The New York Times seems to have tried, recently, to right this balance. I noticed in this most recent issue—and I have a hunch this would be proved in other issues as well—that an amazing sixteen reviews of books by women were presented out of a total of twenty-three reviews. And fifteen of the reviews were written by women.
This seems to prove that the editors are making a brave attempt to change the numbers. But something else is noticeable, too: nine of the book jacket photos printed with the reviews were of remarkably pretty young women (some probably taken years earlier) while only two were of women clearly over fifty. The few book jacket photos of men were taken from a distance; Jay McInerney’s over-forty close up was the exception. He shows a bit of gray hair, but he is quite cute.
The wonderful Joy Williams, exuberant and expressive, is the great exception; I remember first finding her short stories when teaching a Freshman English class years ago. She is perhaps too well known now to be represented by a younger face.
We have all known forever that publishers want young pictures of women writers for book jackets and reviews, and many of us, including me, have from time to time succumbed. But what does this say about our ability, as we come into our full power, to be published at all?
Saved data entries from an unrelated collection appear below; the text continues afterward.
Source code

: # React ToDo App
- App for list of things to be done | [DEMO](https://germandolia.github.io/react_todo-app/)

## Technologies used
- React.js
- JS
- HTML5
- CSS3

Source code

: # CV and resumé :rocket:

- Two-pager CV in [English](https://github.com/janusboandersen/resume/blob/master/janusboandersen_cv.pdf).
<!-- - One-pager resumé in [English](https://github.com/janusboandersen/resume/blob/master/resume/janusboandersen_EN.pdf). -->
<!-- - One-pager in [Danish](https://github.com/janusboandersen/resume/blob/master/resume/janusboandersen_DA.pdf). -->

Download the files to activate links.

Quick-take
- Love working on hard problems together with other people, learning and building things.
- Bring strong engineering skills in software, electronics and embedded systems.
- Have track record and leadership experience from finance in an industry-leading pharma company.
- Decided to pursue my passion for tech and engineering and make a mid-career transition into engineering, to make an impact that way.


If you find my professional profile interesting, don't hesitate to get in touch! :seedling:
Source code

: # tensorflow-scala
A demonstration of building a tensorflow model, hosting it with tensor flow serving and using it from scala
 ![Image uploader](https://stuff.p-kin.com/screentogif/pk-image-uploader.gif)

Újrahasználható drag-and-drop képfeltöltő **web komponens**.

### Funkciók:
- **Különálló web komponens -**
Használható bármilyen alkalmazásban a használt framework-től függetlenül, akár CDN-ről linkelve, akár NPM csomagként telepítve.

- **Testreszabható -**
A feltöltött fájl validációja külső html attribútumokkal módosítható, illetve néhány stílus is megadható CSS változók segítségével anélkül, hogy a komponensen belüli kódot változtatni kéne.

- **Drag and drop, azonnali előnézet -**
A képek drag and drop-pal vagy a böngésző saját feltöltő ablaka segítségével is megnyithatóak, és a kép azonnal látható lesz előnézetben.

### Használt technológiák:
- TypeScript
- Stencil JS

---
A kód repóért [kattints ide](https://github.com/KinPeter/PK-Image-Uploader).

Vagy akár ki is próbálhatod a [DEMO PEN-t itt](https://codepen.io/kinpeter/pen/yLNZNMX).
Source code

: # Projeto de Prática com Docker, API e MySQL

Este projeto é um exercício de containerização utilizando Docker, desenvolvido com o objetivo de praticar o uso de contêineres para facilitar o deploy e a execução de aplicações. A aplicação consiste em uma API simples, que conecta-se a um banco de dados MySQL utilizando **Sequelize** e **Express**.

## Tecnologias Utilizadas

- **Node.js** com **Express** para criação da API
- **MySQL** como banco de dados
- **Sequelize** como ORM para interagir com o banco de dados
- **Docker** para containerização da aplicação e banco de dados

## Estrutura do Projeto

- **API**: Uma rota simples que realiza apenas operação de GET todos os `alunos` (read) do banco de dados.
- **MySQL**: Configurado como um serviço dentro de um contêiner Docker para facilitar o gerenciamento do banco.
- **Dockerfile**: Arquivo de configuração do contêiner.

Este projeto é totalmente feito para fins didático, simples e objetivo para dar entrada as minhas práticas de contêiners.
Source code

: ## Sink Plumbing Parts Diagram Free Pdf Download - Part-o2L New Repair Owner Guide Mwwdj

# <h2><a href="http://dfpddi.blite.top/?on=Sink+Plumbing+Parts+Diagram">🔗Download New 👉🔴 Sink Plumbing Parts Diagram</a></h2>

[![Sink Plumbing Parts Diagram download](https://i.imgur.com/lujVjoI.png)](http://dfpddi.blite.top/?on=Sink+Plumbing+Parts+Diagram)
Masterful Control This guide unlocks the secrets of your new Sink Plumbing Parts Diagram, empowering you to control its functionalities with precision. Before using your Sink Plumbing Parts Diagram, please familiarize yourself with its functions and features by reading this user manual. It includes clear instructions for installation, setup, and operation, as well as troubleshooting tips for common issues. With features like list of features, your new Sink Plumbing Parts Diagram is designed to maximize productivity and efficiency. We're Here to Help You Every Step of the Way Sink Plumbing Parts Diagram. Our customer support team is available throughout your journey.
Recently I’ve learned of the fate of two non-fiction books by young women friends of mine, both published by major publishers who then have done little or nothing to promote them; that is now the task of the writers, in addition to accepting usually tiny advance. Even more alarming, though, than the lack of promotion is that the editors at these houses insisted on each of these writers removing, or severely curtailing, her voice; as a result, the books are largely anodyne interviews and research that show no particular point of view.
Even journalists have long ago admitted that there is really no such thing as objectivity, and that telling both sides of a story leads to a boring, and unconvincing, neutrality; yet this attempt to curtail women writers’ voices seems to suggest the outdated notion that there is such a thing as “objectivity” in non-fiction.
We have usually been granted a little more leeway when writing fiction and poetry, traditionally defined as what we both write and read, but now that we have distinguished women biographers and historians, coming into their full power in middle age, we must wonder whether the emphasis on pretty faces means that the publishers do not accept our authority.
Women who try to survive on advances are few, but all of us believe that “the laborer is worthy of her hire,” especially when a full-length work of non-fiction may require five years of unpaid research and writing. No other business could get away with exploiting its workers to this degree, except perhaps in the so-called entertainment business where waiters have to try to survive on tips. And the publishers’ stinginess also means we miss the voices and points of view of working class writers who need to be paid a living wage for five years of labor.
But it is almost impossible to exist as a writer if one is not published, and so the exploitation and the dismembered work by women continues.
I’m beginning to believe the small press, or even self-publishing, are the only ways to go. We have to do all the work of selling our books anyway, and the editors at small presses are at least possibly less frightened by the authority of older women. They often don’t pay advances, or royalties—Sunstone Press in Santa Fe is the noble exception—but the money involved never did much to pay the bills anyway.
Above all, we must preserve the unique quality of our voices.
Jean-Marie Welch says
Self-publishing has slowly gained respect, and as I see it, has huge advantages- it frees one to experiment with form and presentation, combine genres if desired, and above all, to please oneself rather than an editor or publisher.